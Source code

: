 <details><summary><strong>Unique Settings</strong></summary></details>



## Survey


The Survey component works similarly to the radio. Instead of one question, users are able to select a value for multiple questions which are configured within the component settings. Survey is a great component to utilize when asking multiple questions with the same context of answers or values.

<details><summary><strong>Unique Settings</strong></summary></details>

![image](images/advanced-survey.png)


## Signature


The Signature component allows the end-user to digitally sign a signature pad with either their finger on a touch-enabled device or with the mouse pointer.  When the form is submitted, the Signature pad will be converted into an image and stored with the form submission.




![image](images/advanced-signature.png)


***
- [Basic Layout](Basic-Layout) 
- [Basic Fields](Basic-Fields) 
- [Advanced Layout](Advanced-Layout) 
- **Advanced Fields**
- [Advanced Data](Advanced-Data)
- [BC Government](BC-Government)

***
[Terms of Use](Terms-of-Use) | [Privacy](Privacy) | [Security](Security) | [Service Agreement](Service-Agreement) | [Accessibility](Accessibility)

______________________________

PROMPT:
Among the lines above, return those that hold the word "Fields".

REPLY TO THE EXERCISE:
- [Basic Fields](Basic-Fields) 
- **Advanced Fields**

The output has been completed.